Seyquan Mack, a tenor from the Oberlin Conservatory, will perform Henri Duparc’s “L’invitation au Voyage” and “Phidylé,” two “sorrowful selections.” Mack will begin with “L’invitation au Voyage,” composed in 1870 and a setting of two of three verses of French poet Charles Baudelaire’s poem describing his love of the countryside in Holland and the longing of a man wishing to be with his lover.
“You can almost visualize what is happening in the piano accompaniment partnering with the vocals,” Mack said. “His compositions are so full of imagery; it’s truly a joy to experience.”
Mack said Duparc, a French composer, frequently combined the soft simplicity of art songs with dramatic operatic elements, of which “Phidylé” is a prime example. “Phidylé” was dedicated to his friend and French Romantic composer Ernest Chausson. It is a setting of a poem with the same title from French Parnassian poet Leconte de Lisle’s Poèmes et poésies.
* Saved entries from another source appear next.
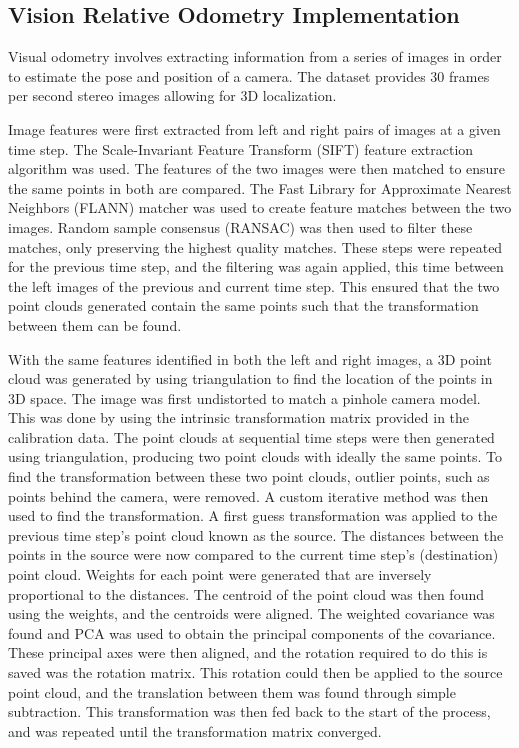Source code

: \documentclass[bare_jrnl_transmag]{subfiles}
\begin{document}
\subsection{Vision Relative Odometry Implementation}

Visual odometry involves extracting information from a series of images in order to estimate the pose and position of a camera. The dataset provides 30 frames per second stereo images allowing for 3D localization. \newline 

Image features were first extracted from left and right pairs of images at a given time step. The Scale-Invariant Feature Transform (SIFT) feature extraction algorithm was used. The features of the two images were then matched to ensure the same points in both are compared. The Fast Library for Approximate Nearest Neighbors (FLANN) matcher was used to create feature matches between the two images.  Random sample consensus (RANSAC) was then used to filter these matches, only preserving the highest quality matches. These steps were repeated for the previous time step, and the filtering was again applied, this time between the left images of the previous and current time step. This ensured that the two point clouds generated contain the same points such that the transformation between them can be found. \newline

With the same features identified in both the left and right images, a 3D point cloud was generated by using triangulation to find the location of the points in 3D space. The image was first undistorted to match a pinhole camera model. This was done by using the intrinsic transformation matrix provided in the calibration data. The point clouds at sequential time steps were then generated using triangulation, producing two point clouds with ideally the same points. To find the transformation between these two point clouds, outlier points, such as points behind the camera, were removed. A custom iterative method was then used to find the transformation. A first guess transformation was applied to the previous time step's point cloud known as the source. The distances between the points in the source were now compared to the current time step's (destination) point cloud. Weights for each point were generated that are inversely proportional to the distances. The centroid of the point cloud was then found using the weights, and the centroids were aligned. The weighted covariance was found and PCA was used to obtain the principal components of the covariance. These principal axes were then aligned, and the rotation required to do this is saved was the rotation matrix. This rotation could then be applied to the source point cloud, and the translation between them was found through simple subtraction. This transformation was then fed back to the start of the process, and was repeated until the transformation matrix converged. \newline
\end{document}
“It has a peaceful entrance, but the piece ends with a big, triumphant moment, which is something you see a lot in his music,” he said. “As a vocalist, it gives me a lot to play with.”
Jaime Sharp, a mezzo-soprano from the University of Michigan, will perform Florence Price’s “An April Day” and Brandon Spencer’s “Dream Variation.”
It has such a summery, blissful tone to it,” Sharp said. “This piece makes me just as happy to sing as it does to listen to it. Florence is one of my favorites composers of all time because she has this unmatched ability to make beautiful music that soothes the soul. I really hope it does that for the audience as well.”
The better known version of Spencer’s “Dream Variation,” is that of Margaret Bonds’ “Three Dream Portraits,” which is set to the same text from poet Langston Hughes, found in his collection The Dream Keepers and Other Poems. Spencer is a Black composer, and Sharp said the piece is distinctly written from the “perspective of the Black experience.”
“Brandon is a good friend of mine, and we both agreed this is a piece that is important to hear from a Black singer’s standpoint,” she said. “While the sound has an upbeat tempo, the text is fairly heavy and layered.”
The music is whimsical, as if to suggest the speaker’s desire for freedom of movement. Sharp said in its “sense of effortlessness,” Price’s “An April Day” is a contrasting work that brings a “certain lightness along with it.”
“It has such a summery, blissful tone to it,” Sharp said. “This piece makes me just as happy to sing as it does to listen to it. Florence is one of my favorites composers of all time because she has this unmatched ability to make beautiful music that soothes the soul. I really hope it does that for the audience as well.”